Return the data exactly, but only from the line containing "Early language guided" through its last line.
==== DATA SECTION
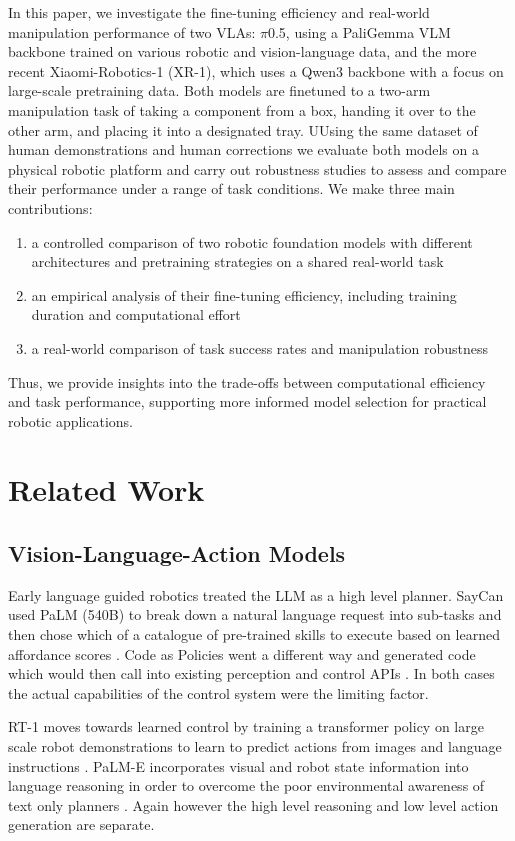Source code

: \documentclass[10pt,twocolumn,letterpaper]{article}
\begin{document}
In this paper, we investigate the fine-tuning efficiency and real-world manipulation performance of two VLAs: $\pi$0.5, using a PaliGemma VLM backbone trained on various robotic and vision-language data, and the more recent Xiaomi-Robotics-1 (XR-1), which uses a Qwen3 backbone with a focus on large-scale pretraining data. Both models are finetuned to a two-arm manipulation task of taking a component from a box, handing it over to the other arm, and placing it into a designated tray. UUsing the same dataset of human demonstrations and human corrections we evaluate both models on a physical robotic platform and carry out robustness studies to assess and compare their performance under a range of task conditions.
We make three main contributions: 
\begin{enumerate}
    \item a controlled comparison of two robotic foundation models with different architectures and pretraining strategies on a shared real-world task
    \item an empirical analysis of their fine-tuning efficiency, including training duration and computational effort
    \item a real-world comparison of task success rates and manipulation robustness
\end{enumerate}
Thus, we provide insights into the trade-offs between computational efficiency and task performance, supporting more informed model selection for practical robotic applications.

\section{Related Work}

\subsection{Vision-Language-Action Models}
Early language guided robotics treated the LLM as a high level planner. SayCan used PaLM (540B) to break down a natural language request into sub-tasks and then chose which of a catalogue of pre-trained skills to execute based on learned affordance scores \cite{ahn2022saycan}. Code as Policies went a different way and generated code which would then call into existing perception and control APIs \cite{liang2023code}. In both cases the actual capabilities of the control system were the limiting factor.

RT-1 moves towards learned control by training a transformer policy on large scale robot demonstrations to learn to predict actions from images and language instructions \cite{brohan2023rt1}. PaLM-E incorporates visual and robot state information into language reasoning in order to overcome the poor environmental awareness of text only planners \cite{driess2023palme}. Again however the high level reasoning and low level action generation are separate.
\end{document}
========
=== EXERCISE RESPONSE ===
Early language guided robotics treated the LLM as a high level planner. SayCan used PaLM (540B) to break down a natural language request into sub-tasks and then chose which of a catalogue of pre-trained skills to execute based on learned affordance scores \cite{ahn2022saycan}. Code as Policies went a different way and generated code which would then call into existing perception and control APIs \cite{liang2023code}. In both cases the actual capabilities of the control system were the limiting factor.

RT-1 moves towards learned control by training a transformer policy on large scale robot demonstrations to learn to predict actions from images and language instructions \cite{brohan2023rt1}. PaLM-E incorporates visual and robot state information into language reasoning in order to overcome the poor environmental awareness of text only planners \cite{driess2023palme}. Again however the high level reasoning and low level action generation are separate.
\end{document}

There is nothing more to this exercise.